An EPA spokesperson said it is responsible, that real-time data is available on their website – and that the agency is “currently working on improving further its provision of open data”.

All residents want to know is that it’s being monitored properly, says Fitzgerald.

Keeping Count

Last week, John Kelly, who is also in the Ringsend Environmental Health Group, gave a presentation to members on the council’s environment committee about residents’ worries.

Who monitors the ambient air quality – the concentration of pollutants in the air – in Ringsend? Where might potential new monitoring sites be? Would the readings be publicly available?

“There’s a small, ineffective station on Sean Moore Road,” says Kelly.

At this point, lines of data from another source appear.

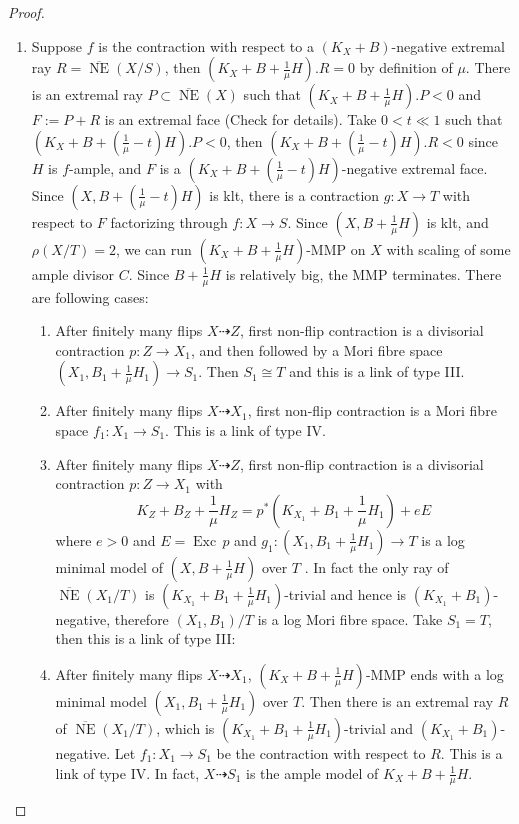 \documentclass{article}
\begin{document}
\begin{proof}
\begin{enumerate}[A]
  \item\label{a}  Suppose $ f $ is the contraction with respect to a $ (K_X+B) $-negative extremal ray $ R= \overline{\operatorname{ NE }}(X/S) $, then $ (K_X+B+\frac{1}{\mu}H).R=0 $ by definition of $ \mu $. There is an extremal ray $ P \subset \overline{\operatorname{ NE }}(X) $ such that $ (K_X+B+\frac{1}{\mu}H).P<0 $ and $ F:=P+R $ is an extremal face  (Check \cite[5.4.2]{cortiFactoringBirationalMaps} for details). Take  $ 0<t\ll 1 $ such that $ (K_X+B+(\frac{1}{\mu}-t)H).P<0 $, then $  (K_X+B+(\frac{1}{\mu}-t)H).R<0 $ since $H$ is $f$-ample, and $ F $ is a $  (K_X+B+(\frac{1}{\mu}-t)H) $-negative extremal face. Since $ (X,B+(\frac{1}{\mu}-t)H) $ is klt, there is  a contraction $ g:X\to T $ with respect  to $ F $ factorizing through $ f:X\to S $. Since  $ (X,B+\frac{1}{\mu}H) $ is klt, and $ \rho(X/T)=2 $,  we can  run $ (K_X+B+\frac{1}{\mu}H) $-MMP on $ X  $ with scaling of some ample divisor $C$.  Since $ B+\frac{1}{\mu}H $ is relatively big,  the MMP terminates. There are following cases: 
  \begin{enumerate}[1]
    \item\label{a1} 
After finitely many flips $ X\dashrightarrow Z $, first non-flip contraction is a divisorial contraction $ p:Z\to X_1 $, and then followed by a Mori fibre space $(X_{1},B_{1}+\frac{1}{\mu}H_{1} )\to S_{1}$. 
    Then  $S_{1} \cong T$ and this is a link of type III.     
   \item\label{a2}
      After finitely many flips $ X\dashrightarrow X_1 $, first non-flip contraction is a Mori fibre space $ f_1:X_1\to S_{1} $. This is a link of type IV.  
    \item \label{a3}
      After finitely many flips $ X\dashrightarrow Z $, first non-flip contraction is a divisorial contraction $ p:Z\to X_1$ with 
    \[ K_Z+B_Z+\frac{1}{\mu}H_Z=p^*(K_{X_1}+B_1+\frac{1}{\mu}H_1)+eE \]
    where $ e>0 $ and  $E=\operatorname{Exc}\,p$ and  $g_{1}: (X_1,B_1+\frac{1}{\mu}H_1) \to T$ is a log minimal model of $(X,B+\frac{1}{\mu}H)$ over $T$ . In fact the only ray of $ \overline{\operatorname{NE}}(X_1/T) $ is $ (K_{X_1}+B_1+\frac{1}{\mu}H_1) $-trivial and hence is $ (K_{X_1}+B_1) $-negative, therefore $ (X_1,B_1)/T $ is a log Mori fibre space. Take $ S_1=T $, then this is a link of type III:
  \item \label{a4}After finitely many flips $ X\dashrightarrow X_1 $, $(K_{X}+B+\frac{1}{\mu}H)$-MMP ends with a log minimal model $ (X_1,B_1+\frac{1}{\mu}H_1) $ over $T $. Then there is an extremal ray $R$ of $ \overline{\operatorname{NE}}(X_1/T) $, which is $ (K_{X_1}+B_1+\frac{1}{\mu}H_1) $-trivial and $ (K_{X_1}+B_1) $-negative. Let $ f_1:X_1\to S_1 $ be the contraction with respect to $R$. This is a link of type IV. In fact, $X \dashrightarrow  S_{1}$ is the ample model of $K_{X}+B+\frac{1}{\mu}H$.

\end{enumerate}
\end{enumerate}
\end{proof}
\end{document}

But at the moment, it doesn’t measure a pollutant called particulate matter (PM) 2.5, which he believes is a vital gap.

Kelly used to work in combustion analysis for Bord Gáis, and says he knows a little about emissions.

PM 2.5 is atmospheric particular matter that is so small that it is easily ingested by humans and animals through inhalation, Green Party Councillor Clair Byrne said by email.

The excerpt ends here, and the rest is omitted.